Plaintiff alleges that it 'duly delivered said horse to Stoner, one of the vendees; that it had fully performed its part of said contract; that six of the ten signers had paid their obligations to plaintiff, but that defendants had refused and still refuse to either pay cash or execute their notes as required by said agreement, whereby plaintiff had been damaged, etc. Plaintiff prays for a several judgment of $300 • against each of the four defendants. Defendants demurred because of the alleged misjoinder of parties, and because the petition did not state facts sufficient to constitute a cause of action against them. The demurrer was overruled. Defendants then answered, and alleged that the six vendees who were not sued had paid the purchase price of said horse; that there is a misjoinder of defendants, and various other defenses were interposed. All affirmative defenses were denied in the replies. At the close of plaintiff’s evidence the court instructed the jury to find for defendants, and from a judgment entered on that verdict plaintiff appeals.

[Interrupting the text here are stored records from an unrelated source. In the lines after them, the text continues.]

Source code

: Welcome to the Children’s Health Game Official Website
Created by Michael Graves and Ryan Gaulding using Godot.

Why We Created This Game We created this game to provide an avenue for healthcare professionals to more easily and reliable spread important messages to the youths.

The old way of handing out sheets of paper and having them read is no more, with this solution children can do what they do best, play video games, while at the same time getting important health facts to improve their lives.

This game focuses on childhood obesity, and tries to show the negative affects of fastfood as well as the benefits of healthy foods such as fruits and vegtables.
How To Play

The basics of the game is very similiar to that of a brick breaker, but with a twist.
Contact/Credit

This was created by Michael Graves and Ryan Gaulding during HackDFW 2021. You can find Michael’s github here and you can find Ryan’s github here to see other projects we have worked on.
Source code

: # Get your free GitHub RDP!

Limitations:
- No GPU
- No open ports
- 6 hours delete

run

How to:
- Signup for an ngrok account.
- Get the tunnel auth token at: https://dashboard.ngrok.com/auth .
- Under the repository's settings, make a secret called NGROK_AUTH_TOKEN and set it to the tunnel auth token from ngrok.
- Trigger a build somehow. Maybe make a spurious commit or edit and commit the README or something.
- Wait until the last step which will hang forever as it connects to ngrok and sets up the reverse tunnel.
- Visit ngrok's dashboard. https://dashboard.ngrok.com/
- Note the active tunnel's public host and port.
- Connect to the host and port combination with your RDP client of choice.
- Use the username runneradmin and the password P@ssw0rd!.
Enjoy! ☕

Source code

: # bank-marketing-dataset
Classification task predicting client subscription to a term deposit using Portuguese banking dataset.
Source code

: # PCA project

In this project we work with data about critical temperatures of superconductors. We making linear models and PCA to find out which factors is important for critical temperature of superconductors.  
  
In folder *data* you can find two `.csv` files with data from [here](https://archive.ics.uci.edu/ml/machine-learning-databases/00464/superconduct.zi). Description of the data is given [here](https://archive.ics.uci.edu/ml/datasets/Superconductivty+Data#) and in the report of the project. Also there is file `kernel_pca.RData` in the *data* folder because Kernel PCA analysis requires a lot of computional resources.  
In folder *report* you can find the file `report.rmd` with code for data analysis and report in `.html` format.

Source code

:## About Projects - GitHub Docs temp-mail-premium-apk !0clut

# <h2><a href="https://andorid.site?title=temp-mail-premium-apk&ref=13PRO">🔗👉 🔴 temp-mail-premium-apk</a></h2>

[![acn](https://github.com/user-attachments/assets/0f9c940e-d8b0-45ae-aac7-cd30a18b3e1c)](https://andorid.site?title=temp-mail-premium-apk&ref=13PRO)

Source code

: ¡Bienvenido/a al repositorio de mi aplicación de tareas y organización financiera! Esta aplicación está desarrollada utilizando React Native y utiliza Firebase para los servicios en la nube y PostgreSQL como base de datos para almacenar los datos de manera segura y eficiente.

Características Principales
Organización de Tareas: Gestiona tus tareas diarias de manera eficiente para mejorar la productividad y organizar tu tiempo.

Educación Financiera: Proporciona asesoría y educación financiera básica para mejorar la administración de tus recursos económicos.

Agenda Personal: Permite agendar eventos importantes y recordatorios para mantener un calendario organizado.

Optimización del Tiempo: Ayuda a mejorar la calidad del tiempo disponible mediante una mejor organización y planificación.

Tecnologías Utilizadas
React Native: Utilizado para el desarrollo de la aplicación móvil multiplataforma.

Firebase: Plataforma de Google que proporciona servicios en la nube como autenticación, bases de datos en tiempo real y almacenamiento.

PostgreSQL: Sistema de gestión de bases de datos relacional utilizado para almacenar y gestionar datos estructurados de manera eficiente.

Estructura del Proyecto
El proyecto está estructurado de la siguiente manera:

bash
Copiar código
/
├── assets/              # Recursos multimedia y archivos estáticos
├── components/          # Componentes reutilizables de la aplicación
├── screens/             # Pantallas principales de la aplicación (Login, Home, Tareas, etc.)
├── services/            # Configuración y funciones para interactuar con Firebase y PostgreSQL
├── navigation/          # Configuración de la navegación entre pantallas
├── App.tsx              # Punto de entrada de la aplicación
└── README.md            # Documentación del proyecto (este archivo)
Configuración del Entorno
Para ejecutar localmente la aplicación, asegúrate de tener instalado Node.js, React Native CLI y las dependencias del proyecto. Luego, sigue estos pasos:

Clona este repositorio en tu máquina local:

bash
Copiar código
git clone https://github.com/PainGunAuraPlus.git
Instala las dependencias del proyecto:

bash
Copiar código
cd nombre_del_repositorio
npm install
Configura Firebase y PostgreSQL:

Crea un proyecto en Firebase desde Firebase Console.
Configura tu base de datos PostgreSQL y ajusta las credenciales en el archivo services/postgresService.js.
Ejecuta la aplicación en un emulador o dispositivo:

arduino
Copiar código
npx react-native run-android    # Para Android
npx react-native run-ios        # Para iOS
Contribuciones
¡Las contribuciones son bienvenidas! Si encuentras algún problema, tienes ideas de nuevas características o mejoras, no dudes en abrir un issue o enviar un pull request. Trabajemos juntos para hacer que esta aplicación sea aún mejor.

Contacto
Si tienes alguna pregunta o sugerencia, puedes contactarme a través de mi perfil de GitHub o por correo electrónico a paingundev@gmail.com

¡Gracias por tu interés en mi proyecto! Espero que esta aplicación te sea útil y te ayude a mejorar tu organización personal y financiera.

Defendants allege that there is a misjoinder of defendants. Plaintiff treats the obligation of the defendants as several, and, accepting this construction of the agreement of the parties, which we think is possible, the liability, although several, arises as to all of the defendants upon the same contract. The transaction therefore is within the meaning of section 44 of the code, which provides: “Persons severally liable upon the same obligation or instrument, including the parties to bills of exchange and promissory notes, máy, all or any of them, be included in the same action at the option of the plaintiff.” The purpose of this section of the code is to simplify litigation and prevent a multiplicity of suits for a breach of the same contract, and the case at bar is an excellent example of the wisdom of the statute. Costigan v. Lunt, 104 Mass. 217; Wilde & Co. v. Haycraft, 2 Duv. (Ky.) 309. The motion to direct a verdict was therefore not proper upon the ground of a misjoinder of parties defendant.
The judgment of the district court therefore is reversed and the cause remanded for further proceedings.
Reversed.
Free access — add to your briefcase to read the full text and ask questions with AI
Related
Cite This Page — Counsel Stack
121 N.W. 976, 84 Neb. 633, 1909 Neb. LEXIS 261, Counsel Stack Legal Research, https://law.counselstack.com/opinion/champlin-bros-v-sperling-neb-1909.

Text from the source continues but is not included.